==== Material for this task
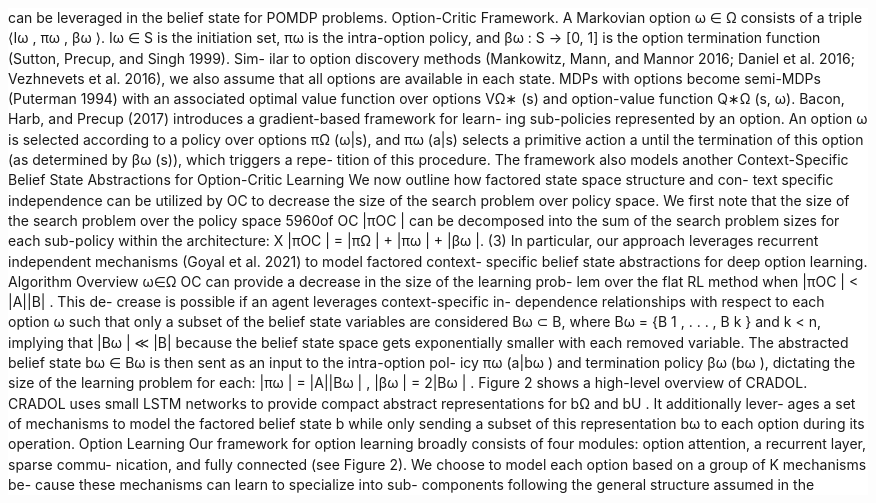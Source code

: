 can be leveraged in the belief state for POMDP problems.
Option-Critic Framework. A Markovian option ω ∈ Ω
consists of a triple ⟨Iω , πω , βω ⟩. Iω ∈ S is the initiation set,
πω is the intra-option policy, and βω : S → [0, 1] is the option
termination function (Sutton, Precup, and Singh 1999). Sim-
ilar to option discovery methods (Mankowitz, Mann, and
Mannor 2016; Daniel et al. 2016; Vezhnevets et al. 2016), we
also assume that all options are available in each state. MDPs
with options become semi-MDPs (Puterman 1994) with an
associated optimal value function over options VΩ∗ (s) and
option-value function Q∗Ω (s, ω). Bacon, Harb, and Precup
(2017) introduces a gradient-based framework for learn-
ing sub-policies represented by an option. An option ω is
selected according to a policy over options πΩ (ω|s), and
πω (a|s) selects a primitive action a until the termination of
this option (as determined by βω (s)), which triggers a repe-
tition of this procedure. The framework also models another
Context-Specific Belief State Abstractions
for Option-Critic Learning
We now outline how factored state space structure and con-
text specific independence can be utilized by OC to decrease
the size of the search problem over policy space. We first
note that the size of the search problem over the policy space
5960of OC |πOC | can be decomposed into the sum of the search
problem sizes for each sub-policy within the architecture:
X
|πOC | = |πΩ | +
|πω | + |βω |.
(3)
In particular, our approach leverages recurrent independent
mechanisms (Goyal et al. 2021) to model factored context-
specific belief state abstractions for deep option learning.
Algorithm Overview
ω∈Ω
OC can provide a decrease in the size of the learning prob-
lem over the flat RL method when |πOC | < |A||B| . This de-
crease is possible if an agent leverages context-specific in-
dependence relationships with respect to each option ω such
that only a subset of the belief state variables are considered
Bω ⊂ B, where Bω = {B 1 , . . . , B k } and k < n, implying that
|Bω | ≪ |B| because the belief state space gets exponentially
smaller with each removed variable. The abstracted belief
state bω ∈ Bω is then sent as an input to the intra-option pol-
icy πω (a|bω ) and termination policy βω (bω ), dictating the
size of the learning problem for each:
|πω | = |A||Bω | ,
|βω | = 2|Bω | .
Figure 2 shows a high-level overview of CRADOL.
CRADOL uses small LSTM networks to provide compact
abstract representations for bΩ and bU . It additionally lever-
ages a set of mechanisms to model the factored belief state b
while only sending a subset of this representation bω to each
option during its operation.
Option Learning
Our framework for option learning broadly consists of four
modules: option attention, a recurrent layer, sparse commu-
nication, and fully connected (see Figure 2). We choose to
model each option based on a group of K mechanisms be-
cause these mechanisms can learn to specialize into sub-
components following the general structure assumed in the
========
* The problem
The expected output is every entry, retyped exactly, with all pictures removed.

* Task output
Source code

: can be leveraged in the belief state for POMDP problems.
Option-Critic Framework. A Markovian option ω ∈ Ω
consists of a triple ⟨Iω , πω , βω ⟩. Iω ∈ S is the initiation set,
πω is the intra-option policy, and βω : S → [0, 1] is the option
termination function (Sutton, Precup, and Singh 1999). Sim-
ilar to option discovery methods (Mankowitz, Mann, and
Mannor 2016; Daniel et al. 2016; Vezhnevets et al. 2016), we
also assume that all options are available in each state. MDPs
with options become semi-MDPs (Puterman 1994) with an
associated optimal value function over options VΩ∗ (s) and
option-value function Q∗Ω (s, ω). Bacon, Harb, and Precup
(2017) introduces a gradient-based framework for learn-
ing sub-policies represented by an option. An option ω is
selected according to a policy over options πΩ (ω|s), and
πω (a|s) selects a primitive action a until the termination of
this option (as determined by βω (s)), which triggers a repe-
tition of this procedure. The framework also models another
Context-Specific Belief State Abstractions
for Option-Critic Learning
We now outline how factored state space structure and con-
text specific independence can be utilized by OC to decrease
the size of the search problem over policy space. We first
note that the size of the search problem over the policy space
5960of OC |πOC | can be decomposed into the sum of the search
problem sizes for each sub-policy within the architecture:
X
|πOC | = |πΩ | +
|πω | + |βω |.
(3)
In particular, our approach leverages recurrent independent
mechanisms (Goyal et al. 2021) to model factored context-
specific belief state abstractions for deep option learning.
Algorithm Overview
ω∈Ω
OC can provide a decrease in the size of the learning prob-
lem over the flat RL method when |πOC | < |A||B| . This de-
crease is possible if an agent leverages context-specific in-
dependence relationships with respect to each option ω such
that only a subset of the belief state variables are considered
Bω ⊂ B, where Bω = {B 1 , . . . , B k } and k < n, implying that
|Bω | ≪ |B| because the belief state space gets exponentially
smaller with each removed variable. The abstracted belief
state bω ∈ Bω is then sent as an input to the intra-option pol-
icy πω (a|bω ) and termination policy βω (bω ), dictating the
size of the learning problem for each:
|πω | = |A||Bω | ,
|βω | = 2|Bω | .
Figure 2 shows a high-level overview of CRADOL.
CRADOL uses small LSTM networks to provide compact
abstract representations for bΩ and bU . It additionally lever-
ages a set of mechanisms to model the factored belief state b
while only sending a subset of this representation bω to each
option during its operation.
Option Learning
Our framework for option learning broadly consists of four
modules: option attention, a recurrent layer, sparse commu-
nication, and fully connected (see Figure 2). We choose to
model each option based on a group of K mechanisms be-
cause these mechanisms can learn to specialize into sub-
components following the general structure assumed in the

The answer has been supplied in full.